TASK DETAILS => Find the lines below that contain the string "布尔运算". Copy each one.

Dataset entries
• • • • •

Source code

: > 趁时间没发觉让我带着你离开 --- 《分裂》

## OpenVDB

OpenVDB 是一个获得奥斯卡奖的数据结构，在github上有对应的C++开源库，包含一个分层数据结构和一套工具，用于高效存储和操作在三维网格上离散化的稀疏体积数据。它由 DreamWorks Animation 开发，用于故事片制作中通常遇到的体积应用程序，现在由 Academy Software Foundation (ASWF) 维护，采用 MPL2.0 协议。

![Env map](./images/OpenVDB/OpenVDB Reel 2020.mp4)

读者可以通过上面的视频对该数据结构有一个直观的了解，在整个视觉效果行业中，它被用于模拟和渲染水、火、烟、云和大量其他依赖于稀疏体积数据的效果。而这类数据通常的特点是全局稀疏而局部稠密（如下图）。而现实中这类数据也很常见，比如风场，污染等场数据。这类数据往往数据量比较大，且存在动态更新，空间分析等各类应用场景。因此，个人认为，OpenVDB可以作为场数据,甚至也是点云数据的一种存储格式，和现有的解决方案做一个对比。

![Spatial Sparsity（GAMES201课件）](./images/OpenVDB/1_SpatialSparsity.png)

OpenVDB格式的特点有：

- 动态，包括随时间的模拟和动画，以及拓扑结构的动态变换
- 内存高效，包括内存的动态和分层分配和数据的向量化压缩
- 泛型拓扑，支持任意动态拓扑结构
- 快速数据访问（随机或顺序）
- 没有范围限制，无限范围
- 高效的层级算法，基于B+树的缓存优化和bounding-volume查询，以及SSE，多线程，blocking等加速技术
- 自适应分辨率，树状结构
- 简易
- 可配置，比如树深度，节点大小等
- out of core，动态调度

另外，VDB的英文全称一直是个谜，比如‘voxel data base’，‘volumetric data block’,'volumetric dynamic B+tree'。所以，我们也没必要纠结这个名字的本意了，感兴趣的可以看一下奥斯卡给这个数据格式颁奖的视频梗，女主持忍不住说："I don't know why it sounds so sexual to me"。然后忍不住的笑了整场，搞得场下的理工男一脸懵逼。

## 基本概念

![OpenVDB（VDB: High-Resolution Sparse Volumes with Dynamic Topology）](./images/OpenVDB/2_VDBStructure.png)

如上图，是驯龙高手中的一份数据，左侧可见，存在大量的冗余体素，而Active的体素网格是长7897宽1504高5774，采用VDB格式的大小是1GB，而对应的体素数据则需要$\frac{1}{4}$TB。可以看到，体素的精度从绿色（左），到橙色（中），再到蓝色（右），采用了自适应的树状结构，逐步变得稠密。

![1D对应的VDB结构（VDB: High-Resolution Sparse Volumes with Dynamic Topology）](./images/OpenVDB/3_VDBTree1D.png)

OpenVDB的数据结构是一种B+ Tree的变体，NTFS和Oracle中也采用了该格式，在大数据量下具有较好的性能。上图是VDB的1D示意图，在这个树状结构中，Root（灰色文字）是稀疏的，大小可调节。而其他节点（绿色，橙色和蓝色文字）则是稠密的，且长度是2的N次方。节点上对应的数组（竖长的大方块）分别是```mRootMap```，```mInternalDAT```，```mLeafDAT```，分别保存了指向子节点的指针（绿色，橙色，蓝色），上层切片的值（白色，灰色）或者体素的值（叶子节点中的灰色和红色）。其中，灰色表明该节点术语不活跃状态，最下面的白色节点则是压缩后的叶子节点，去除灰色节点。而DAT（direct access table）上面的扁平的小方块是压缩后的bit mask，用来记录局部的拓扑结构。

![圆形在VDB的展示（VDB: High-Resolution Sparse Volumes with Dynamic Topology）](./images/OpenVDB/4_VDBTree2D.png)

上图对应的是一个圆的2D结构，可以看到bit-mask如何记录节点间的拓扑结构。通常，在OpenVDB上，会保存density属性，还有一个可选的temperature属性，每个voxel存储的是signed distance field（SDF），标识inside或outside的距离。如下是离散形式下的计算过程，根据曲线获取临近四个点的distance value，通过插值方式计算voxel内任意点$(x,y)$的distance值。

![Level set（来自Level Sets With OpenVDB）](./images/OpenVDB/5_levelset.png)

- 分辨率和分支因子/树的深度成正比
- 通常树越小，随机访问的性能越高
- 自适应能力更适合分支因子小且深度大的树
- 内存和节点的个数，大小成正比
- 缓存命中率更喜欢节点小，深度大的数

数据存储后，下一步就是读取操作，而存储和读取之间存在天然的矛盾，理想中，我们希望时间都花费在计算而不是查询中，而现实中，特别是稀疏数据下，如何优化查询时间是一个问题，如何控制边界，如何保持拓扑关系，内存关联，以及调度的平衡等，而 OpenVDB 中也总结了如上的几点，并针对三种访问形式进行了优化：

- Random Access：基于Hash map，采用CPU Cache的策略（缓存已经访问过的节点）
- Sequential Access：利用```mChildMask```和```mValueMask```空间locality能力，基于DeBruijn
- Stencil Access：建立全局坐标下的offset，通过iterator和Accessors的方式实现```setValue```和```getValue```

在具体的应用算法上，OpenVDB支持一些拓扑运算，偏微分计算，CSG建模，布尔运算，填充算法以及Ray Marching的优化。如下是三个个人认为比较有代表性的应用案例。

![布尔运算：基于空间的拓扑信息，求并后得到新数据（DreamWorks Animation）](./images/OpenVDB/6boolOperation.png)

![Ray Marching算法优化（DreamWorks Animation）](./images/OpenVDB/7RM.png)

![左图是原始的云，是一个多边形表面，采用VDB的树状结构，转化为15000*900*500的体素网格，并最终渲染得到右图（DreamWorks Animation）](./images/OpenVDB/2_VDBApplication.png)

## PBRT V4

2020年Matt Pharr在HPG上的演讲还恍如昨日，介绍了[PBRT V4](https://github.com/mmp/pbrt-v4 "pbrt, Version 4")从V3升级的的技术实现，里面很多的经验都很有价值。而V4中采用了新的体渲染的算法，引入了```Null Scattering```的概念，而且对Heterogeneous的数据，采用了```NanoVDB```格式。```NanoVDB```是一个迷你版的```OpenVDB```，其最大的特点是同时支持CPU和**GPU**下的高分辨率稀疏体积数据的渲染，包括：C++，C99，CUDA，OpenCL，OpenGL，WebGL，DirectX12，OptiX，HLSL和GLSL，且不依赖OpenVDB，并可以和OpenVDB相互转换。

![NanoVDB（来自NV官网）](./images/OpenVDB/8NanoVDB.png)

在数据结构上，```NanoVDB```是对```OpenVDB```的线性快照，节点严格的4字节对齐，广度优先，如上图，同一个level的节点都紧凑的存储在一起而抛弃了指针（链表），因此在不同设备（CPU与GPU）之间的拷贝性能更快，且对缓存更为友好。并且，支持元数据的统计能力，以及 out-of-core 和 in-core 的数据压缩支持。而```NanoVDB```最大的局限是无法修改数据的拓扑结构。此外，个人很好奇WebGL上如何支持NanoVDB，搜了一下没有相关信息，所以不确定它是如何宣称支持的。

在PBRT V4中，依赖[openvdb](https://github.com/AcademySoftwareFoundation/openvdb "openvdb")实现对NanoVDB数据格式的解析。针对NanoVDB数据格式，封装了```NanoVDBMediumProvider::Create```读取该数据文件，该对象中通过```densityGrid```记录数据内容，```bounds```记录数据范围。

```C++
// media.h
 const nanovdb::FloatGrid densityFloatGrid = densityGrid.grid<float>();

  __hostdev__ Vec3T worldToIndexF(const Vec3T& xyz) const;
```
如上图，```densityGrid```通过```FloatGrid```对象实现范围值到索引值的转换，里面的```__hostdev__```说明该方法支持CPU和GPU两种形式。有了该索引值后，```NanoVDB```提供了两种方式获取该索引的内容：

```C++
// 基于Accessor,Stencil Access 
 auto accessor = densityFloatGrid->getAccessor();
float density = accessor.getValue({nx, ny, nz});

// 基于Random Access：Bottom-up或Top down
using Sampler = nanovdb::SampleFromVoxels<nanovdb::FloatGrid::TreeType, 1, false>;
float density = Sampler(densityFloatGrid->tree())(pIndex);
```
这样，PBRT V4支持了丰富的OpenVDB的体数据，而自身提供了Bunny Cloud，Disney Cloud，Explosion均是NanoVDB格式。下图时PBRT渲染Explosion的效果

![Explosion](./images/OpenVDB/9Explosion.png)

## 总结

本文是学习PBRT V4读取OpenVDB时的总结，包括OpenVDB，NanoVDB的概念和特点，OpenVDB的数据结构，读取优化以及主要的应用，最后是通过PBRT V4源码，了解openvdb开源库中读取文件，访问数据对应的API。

• • • • •

PROBLEM SOLUTION =>
在具体的应用算法上，OpenVDB支持一些拓扑运算，偏微分计算，CSG建模，布尔运算，填充算法以及Ray Marching的优化。如下是三个个人认为比较有代表性的应用案例。
![布尔运算：基于空间的拓扑信息，求并后得到新数据（DreamWorks Animation）](./images/OpenVDB/6boolOperation.png)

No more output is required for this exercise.